Library Name | Run ID and Link | Size |
---|---|---|
oPool_J2 | SRR25076304 | 15 Mb |
short_TF_J2 | SRR25076302 | 43 Mb |
long_TF_J2 | SRR25076300 | 39 Mb |
small_RNA_J2 | SRR25076298 | 30 Mb |
This notebook is nearly identical to
left_side_TO_libs_processing.Rmd
, it just uses the right
side sequencing data instead.
Four different ORBIT mutant libraries were constructed using targeting oligo pools. These different deletion libraries were as follows:
Library #0: galK, hisA, metA, leuD (gold standards) + 23 TF genes (27 targets total)
Library #1: All TF genes < 575 bp (76 targets total)
Library #2: All TF genes > 575 bp (226 targets total)
Library #3: All small RNA genes (90 targets total)
Within each library the targeting oligo deletes a target gene, and pInt_kanR should integrate into the newly formed attB site on the genome. This should leave us with a library with the target genes deleted, replaced by the pInt_kanR backbone flanked by the attR and attL sites. To test the accuracy with which these libraries were constructed sequencing libraries were prepared to amplify these genome-pInt junctions. This was done by shearing genomic DNA, adding C tails to free DNA ends and then amplifying junctions with a polyG and pInt specific primer. This notebook processes the raw fastq sequencing files (direct from MiSeq) into a more usable form of reads that are filtered and trimmed to map to the E. coli genome. Then by looking at where these junction reads start (following the pInt sequence) we can determine if the ORBIT mutations were created accurately.
The structure of this data processing is shown below. This processing
script lives in the code
folder under
seq_data_processing
and it processes raw data files that
live in data/seq_data/right_side_TO_libs
. The processing
starts from 0_raw_fastq
(which houses truly raw data) and
proceeds to filter for quality using fastp
(1_fastp_output
), then the pInt_kanR sequence that is
common to all mutants is found and trimmed off along with the polyC tail
using cutadapt (2_cutadapt_output
). At this stage filtered
and trimmed reads should be the flanking E. coli genomic
sequences for each mutant, so we map these reads to the E. coli genome
with bowtie2 (3_bowtie_ecoli_output
). Finally, we examine
some of the reads that don’t map by seeing if they still map to the
pInt_kanR plasmid even after the previous steps
(4_bowtie_pInt_output
) and also check if they map to the
phiX loading control that we use on the Miseq
(bowtie_phiX_output
).
After all this, we will convert these various sets of reads into bam
files and then into a more usable form for analysis - the final
dataframe: df_to_libs_right_all_reads.csv
├── code
│ ├── seq_data_processing
│ │ ├── right_side_TO_libs_processing.Rmd
├── data
│ ├── seq_data
│ │ ├── right_side_TO_libs
│ │ │ ├── 0_raw_fastq
│ │ │ ├── 1_fastp_output
│ │ │ ├── 2_cutadapt_output
│ │ │ ├── 3_bowtie_ecoli_output
│ │ │ ├── 4_bowtie_pInt_output
│ │ │ ├── 5_bowtie_phiX_output
│ │ │ ├── 6_bam_files
│ │ │ ├── df_to_libs_right_all_reads.csv
├── figures
This complicated setup is required the first time for m1 macs only, which must run certain programs in an intel like environment. Note that it gets a little funky running bash from rmd, so it may be more straightforward for the user to run bash commands in the terminal or windows equivalent. However, this setup works on multiple machines for the author at the current time.
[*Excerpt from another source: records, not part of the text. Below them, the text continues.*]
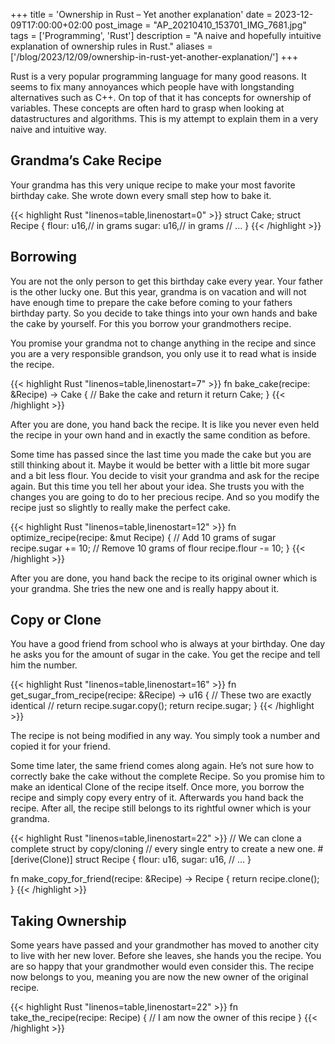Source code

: +++
title = 'Ownership in Rust – Yet another explanation'
date = 2023-12-09T17:00:00+02:00
post_image = "AP_20210410_153701_IMG_7681.jpg"
tags = ['Programming', 'Rust']
description = "A naive and hopefully intuitive explanation of ownership rules in Rust."
aliases = ['/blog/2023/12/09/ownership-in-rust-yet-another-explanation/']
+++

Rust is a very popular programming language for many good reasons.
It seems to fix many annoyances which people have with longstanding alternatives such as C++.
On top of that it has concepts for ownership of variables.
These concepts are often hard to grasp when looking at datastructures and algorithms.
This is my attempt to explain them in a very naive and intuitive way.

## Grandma’s Cake Recipe

Your grandma has this very unique recipe to make your most favorite birthday cake. She wrote down every small step how to bake it.

{{< highlight Rust "linenos=table,linenostart=0" >}}
struct Cake;
struct Recipe {
    flour: u16,// in grams
    sugar: u16,// in grams
    // ...
}
{{< /highlight >}}

## Borrowing

You are not the only person to get this birthday cake every year.
Your father is the other lucky one.
But this year, grandma is on vacation and will not have enough time to prepare the cake before
coming to your fathers birthday party.
So you decide to take things into your own hands and bake the cake by yourself.
For this you borrow your grandmothers recipe.

You promise your grandma not to change anything in the recipe and since you are a very responsible
grandson, you only use it to read what is inside the recipe.

{{< highlight Rust "linenos=table,linenostart=7" >}}
fn bake_cake(recipe: &Recipe) -> Cake {
    // Bake the cake and return it
    return Cake;
}
{{< /highlight >}}

After you are done, you hand back the recipe.
It is like you never even held the recipe in your own hand and in exactly the same condition as
before.

Some time has passed since the last time you made the cake but you are still thinking about it.
Maybe it would be better with a little bit more sugar and a bit less flour.
You decide to visit your grandma and ask for the recipe again.
But this time you tell her about your idea.
She trusts you with the changes you are going to do to her precious recipe.
And so you modify the recipe just so slightly to really make the perfect cake.

{{< highlight Rust "linenos=table,linenostart=12" >}}
fn optimize_recipe(recipe: &mut Recipe) {
    // Add 10 grams of sugar
    recipe.sugar += 10;
    // Remove 10 grams of flour
    recipe.flour -= 10;
}
{{< /highlight >}}

After you are done, you hand back the recipe to its original owner which is your grandma.
She tries the new one and is really happy about it.

## Copy or Clone

You have a good friend from school who is always at your birthday.
One day he asks you for the amount of sugar in the cake.
You get the recipe and tell him the number.

{{< highlight Rust "linenos=table,linenostart=16" >}}
fn get_sugar_from_recipe(recipe: &Recipe) -> u16 {
    // These two are exactly identical
    // return recipe.sugar.copy();
    return recipe.sugar;
}
{{< /highlight >}}

The recipe is not being modified in any way.
You simply took a number and copied it for your friend.

Some time later, the same friend comes along again.
He’s not sure how to correctly bake the cake
without the complete Recipe.
So you promise him to make an identical Clone of the recipe itself.
Once more, you borrow the recipe and simply copy every entry of it.
Afterwards you hand back the recipe.
After all, the recipe still belongs to its rightful owner which is your grandma.

{{< highlight Rust "linenos=table,linenostart=22" >}}
// We can clone a complete struct by copy/cloning
// every single entry to create a new one.
#[derive(Clone)]
struct Recipe {
    flour: u16,
    sugar: u16,
    // ...
}

fn make_copy_for_friend(recipe: &Recipe) -> Recipe {
    return recipe.clone();
}
{{< /highlight >}}

## Taking Ownership

Some years have passed and your grandmother has moved to another city to live with her new lover.
Before she leaves, she hands you the recipe.
You are so happy that your grandmother would even consider this.
The recipe now belongs to you, meaning you are now the new owner of the original recipe.

{{< highlight Rust "linenos=table,linenostart=22" >}}
fn take_the_recipe(recipe: Recipe) {
    // I am now the owner of this recipe
}
{{< /highlight >}}
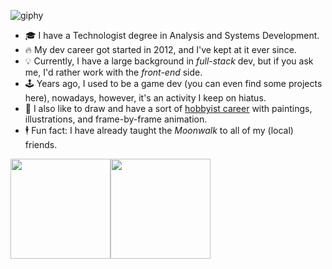 <!--
<a href="https://www.linkedin.com/in/louizard/"><img src="https://img.shields.io/badge/LinkedIn-0077B5?style=for-the-badge&logo=linkedin&logoColor=white"></a>
-->

![giphy](https://user-images.githubusercontent.com/2921281/236961907-2c85d9cc-044f-4ba7-b9b0-907eae91abcc.gif)

- 🎓 I have a Technologist degree in Analysis and Systems Development.
- 🔥 My dev career got started in 2012, and I've kept at it ever since.
- 💡 Currently, I have a large background in _full-stack_ dev, but if you ask me, I'd rather work with the _front-end_ side.
- 🕹️ Years ago, I used to be a game dev (you can even find some projects here), nowadays, however, it's an activity I keep on hiatus.
- 🎨 I also like to draw and have a sort of [hobbyist career](https://luisousarte.tumblr.com/) with paintings, illustrations, and frame-by-frame animation.
- 🕴️ Fun fact: I have already taught the _Moonwalk_ to all of my (local) friends.

<div style="display: flex;">
  <img style="height: 10rem;" src="https://github-readme-stats.vercel.app/api/top-langs/?username=lousousa&theme=dark&layout=compact&hide=lua,css,less" />
  <img style="height: 10rem;" src="https://github-readme-stats.vercel.app/api?username=lousousa&theme=dark&hide=stars,issues,contribs" /></div>
</div>
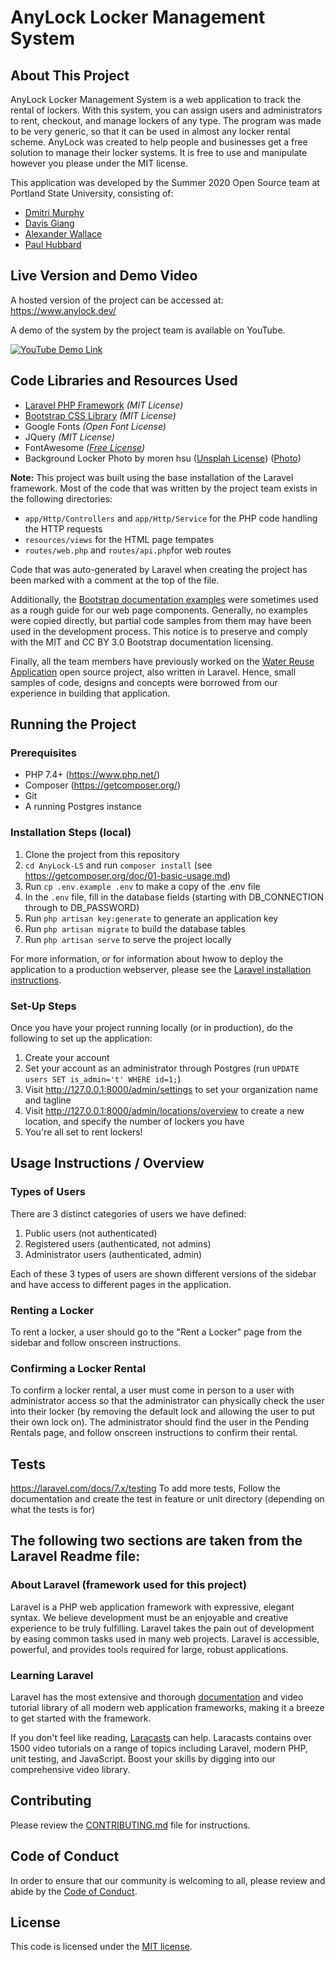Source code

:# AnyLock Locker Management System

## About This Project
 
AnyLock Locker Management System is a web application to track the rental of lockers. 
With this system, you can assign users and administrators to rent, checkout, and manage lockers of any type. 
The program was made to be very generic, so that it can be used in almost any locker rental scheme. AnyLock was created to help people and businesses 
get a free solution to manage their locker systems. It is free to use and manipulate however you please under the MIT license. 
 

This application was developed by the Summer 2020 Open Source team at Portland State University, consisting of: 

- [Dmitri Murphy](https://github.com/Dmitri-2)
- [Davis Giang](https://github.com/giangdavis)
- [Alexander Wallace](https://github.com/AlexAtPSU)
- [Paul Hubbard](https://github.com/phubbard67)

## Live Version and Demo Video

A hosted version of the project can be accessed at: https://www.anylock.dev/

A demo of the system by the project team is available on YouTube. 

[![YouTube Demo Link](https://img.youtube.com/vi/EWBP1J4dpsM/0.jpg)](https://youtu.be/EWBP1J4dpsM)


## Code Libraries and Resources Used  

- [Laravel PHP Framework](https://laravel.com/) _(MIT License)_
- [Bootstrap CSS Library](https://getbootstrap.com/) _(MIT License)_
- Google Fonts _(Open Font License)_
- JQuery _(MIT License)_
- FontAwesome _([Free License](https://fontawesome.com/license/free))_
- Background Locker Photo by moren hsu ([Unsplah License](https://unsplash.com/license)) ([Photo](https://unsplash.com/photos/VLaKsTkmVhk))

**Note:** This project was built using the base installation of the Laravel framework. 
Most of the code that was written by the project team exists in the following directories: 

- `app/Http/Controllers` and `app/Http/Service` for the PHP code handling the HTTP requests 
- `resources/views`  for the HTML page tempates
- `routes/web.php` and `routes/api.php`for web routes  
 
Code that was auto-generated by Laravel when creating the project 
has been marked with a comment at the top of the file. 
 
Additionally, the [Bootstrap documentation examples](https://getbootstrap.com/docs/4.5/getting-started/introduction/) were
sometimes used as a rough guide for our web page components. Generally, no examples were copied directly, but partial code samples from them
may have been used in the development process. This notice is to preserve and comply with the MIT and CC BY 3.0 Bootstrap documentation licensing.  
 
Finally, all the team members have previously worked on the [Water Reuse Application](https://github.com/Capstone-Team-E/water-reuse-app) open source project,
also written in Laravel. Hence, small samples of code, designs and concepts were borrowed from our experience in building that application. 

## Running the Project 

### Prerequisites

- PHP 7.4+ (https://www.php.net/)
- Composer (https://getcomposer.org/)
- Git 
- A running Postgres instance 

### Installation Steps (local) 

1. Clone the project from this repository 
2. `cd AnyLock-LS` and run `composer install` (see https://getcomposer.org/doc/01-basic-usage.md)
3. Run `cp .env.example .env` to make a copy of the .env file 
4. In the `.env` file, fill in the database fields (starting with DB_CONNECTION through to DB_PASSWORD)
5. Run `php artisan key:generate` to generate an application key 
6. Run `php artisan migrate` to build the database tables 
7. Run `php artisan serve` to serve the project locally

For more information, or for information about hwow to deploy the application to a production webserver,
please see the [Laravel installation instructions](https://laravel.com/docs/7.x/installation). 

### Set-Up Steps

Once you have your project running locally (or in production), do the following to set up the application: 

1. Create your account
2. Set your account as an administrator through Postgres (run `UPDATE users SET is_admin='t' WHERE id=1;`)
3. Visit http://127.0.0.1:8000/admin/settings to set your organization name and tagline 
4. Visit http://127.0.0.1:8000/admin/locations/overview to create a new location, and specify the number of lockers you have
5. You're all set to rent lockers!

## Usage Instructions / Overview 

### Types of Users 
There are 3 distinct categories of users we have defined: 
1. Public users (not authenticated)
2. Registered users (authenticated, not admins)
3. Administrator users (authenticated, admin)

Each of these 3 types of users are shown different versions of the sidebar and have access to different pages in the application. 

### Renting a Locker 

To rent a locker, a user should go to the "Rent a Locker" page from the sidebar and follow onscreen instructions. 

### Confirming a Locker Rental 

To confirm a locker rental, a user must come in person to a user with administrator access so that the administrator can 
physically check the user into their locker (by removing the default lock and allowing the user to put their own lock on). 
The administrator should find the user in the Pending Rentals page, and follow onscreen instructions to confirm their rental.  

## Tests 

https://laravel.com/docs/7.x/testing
To add more tests, Follow the documentation and create the test in feature or unit directory (depending on what the tests is for)

## The following two sections are taken from the Laravel Readme file: 

### About Laravel (framework used for this project)

Laravel is a PHP web application framework with expressive, elegant syntax. 
We believe development must be an enjoyable and creative experience to be truly fulfilling. 
Laravel takes the pain out of development by easing common tasks used in many web projects. 
Laravel is accessible, powerful, and provides tools required for large, robust applications.


### Learning Laravel

Laravel has the most extensive and thorough [documentation](https://laravel.com/docs) and video tutorial library of all modern web application frameworks, making it a breeze to get started with the framework.

If you don't feel like reading, [Laracasts](https://laracasts.com) can help. Laracasts contains over 1500 video tutorials on a range of topics including Laravel, modern PHP, unit testing, and JavaScript. Boost your skills by digging into our comprehensive video library.


## Contributing

Please review the [CONTRIBUTING.md](https://github.com/Dmitri-2/AnyLock-LS/blob/master/CONTRIBUTING.md) file for instructions. 

## Code of Conduct

In order to ensure that our community is welcoming to all, please review and abide by the [Code of Conduct](https://github.com/Dmitri-2/AnyLock-LS/blob/master/CODE_OF_CONDUCT.md).


## License

This code is licensed under the [MIT license](./LICENSE).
This setup assumes you already have bash and conda in addition to R/rmd.
source ~/.bash_profile
#**first time running scripts, create conda env**
# use code below when running on *m1 mac* to setup intel like env
# see stack overflow: https://stackoverflow.com/questions/71515117/how-to-set-up-a-conda-osx-64-environment-on-arm-mac
conda create -n bioinfo_env -y
conda activate bioinfo_env
conda config --env --set subdir osx-64
conda install python=3.7 -y
conda install -n bioinfo_env fastp cutadapt bowtie2 samtools starcode --channel bioconda -y
For normal, non-m1 mac conda environment setup:
source ~/.bash_profile
#**for normal conda install using this code first time**
conda create -n bioinfo_env fastp cutadapt samtools bowtie2 starcode -y --channel bioconda
With our bioinfo_env
setup we are ready to process the
data. Note, when running bash scripts in rmd, we have found that we must
activate the conda env in each code chunk and also source our bash
profile to get things to work correctly.
Looking at the raw data, (0_raw_fastq
), you can see that
these were actually paired end sequencing runs. However, from looking at
the data, read2 quality is very low, so we will focus on the higher
quality read1 data, which starts from the pInt_kanR backbone and
sequences out into the genome (instead of read2 sequencing in from the
polyC tail).
Here, we will use the program fastp, with defaults to filter out very low quality reads, and also to get a nice summary of the seq libraries.
source ~/.bash_profile
conda activate bioinfo_env
cd ../../data/seq_data/right_side_TO_libs/
fastp -i "0_raw_fastq/right-IDT-lib-0_S1_L001_R1_001.fastq.gz" -o "1_fastp_output/lib_0_right_fastp.fastq.gz" -h "1_fastp_output/lib_0_right_report.html" --json /dev/null
fastp -i "0_raw_fastq/right-twist-lib-1_S2_L001_R1_001.fastq.gz" -o "1_fastp_output/lib_1_right_fastp.fastq.gz" -h "1_fastp_output/lib_1_right_report.html" --json /dev/null
fastp -i "0_raw_fastq/right-twist-lib-2_S3_L001_R1_001.fastq.gz" -o "1_fastp_output/lib_2_right_fastp.fastq.gz" -h "1_fastp_output/lib_2_right_report.html" --json /dev/null
fastp -i "0_raw_fastq/right-twist-lib-3_S4_L001_R1_001.fastq.gz" -o "1_fastp_output/lib_3_right_fastp.fastq.gz" -h "1_fastp_output/lib_3_right_report.html" --json /dev/null
Please see the nice html reports in 1_fastp_output
. The
main takeaway is the total number of reads we are working with and their
quality:
Lib #0: 82k reads
Lib #1: 237k reads
Lib #2: 212k reads
Lib #3: 159k reads
For all 4 libraries, >99% of reads pass the quality filter. ~78% of remaining reads are Q30 or above. These total read counts are higher than the left side libraries - please note that this was a MiSeq nano kit.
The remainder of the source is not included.